Material for this exercise >>
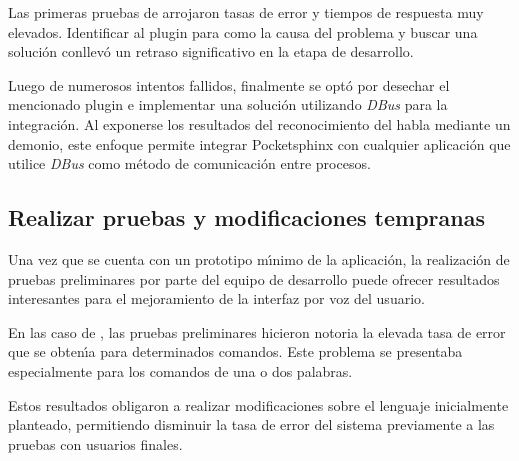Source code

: Las primeras pruebas de  arrojaron tasas de error y tiempos de
respuesta muy elevados. Identificar al plugin para  como la causa del problema
y buscar una soluci\'on conllev\'o un retraso significativo en la etapa de desarrollo.

Luego de numerosos intentos fallidos, finalmente se opt\'o por desechar el mencionado plugin
e implementar una soluci\'on utilizando \emph{DBus} para la integraci\'on. Al exponerse los
resultados del reconocimiento del habla mediante un demonio, este enfoque permite integrar
Pocketsphinx con cualquier aplicaci\'on que utilice \emph{DBus} como m\'etodo de comunicaci\'on
entre procesos.

\subsection{Realizar pruebas y modificaciones tempranas}
Una vez que se cuenta con un prototipo m{\'\i}nimo de la aplicaci\'on, la realizaci\'on de pruebas preliminares
por parte del equipo de desarrollo puede ofrecer resultados interesantes para el mejoramiento de la 
interfaz por voz del usuario.

En las caso de , las pruebas preliminares hicieron notoria la elevada tasa
de error que se obten{\'\i}a para determinados comandos. Este problema se presentaba especialmente para
los comandos de una o dos palabras.

Estos resultados obligaron a realizar modificaciones sobre el lenguaje inicialmente planteado,
permitiendo disminuir la tasa de error del sistema previamente a las pruebas con usuarios
finales.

Task >> Give back exactly the lines from the line holding "por parte del" through the last line of the listing, including both.

Expected output >>
por parte del equipo de desarrollo puede ofrecer resultados interesantes para el mejoramiento de la 
interfaz por voz del usuario.

En las caso de , las pruebas preliminares hicieron notoria la elevada tasa
de error que se obten{\'\i}a para determinados comandos. Este problema se presentaba especialmente para
los comandos de una o dos palabras.

Estos resultados obligaron a realizar modificaciones sobre el lenguaje inicialmente planteado,
permitiendo disminuir la tasa de error del sistema previamente a las pruebas con usuarios
finales.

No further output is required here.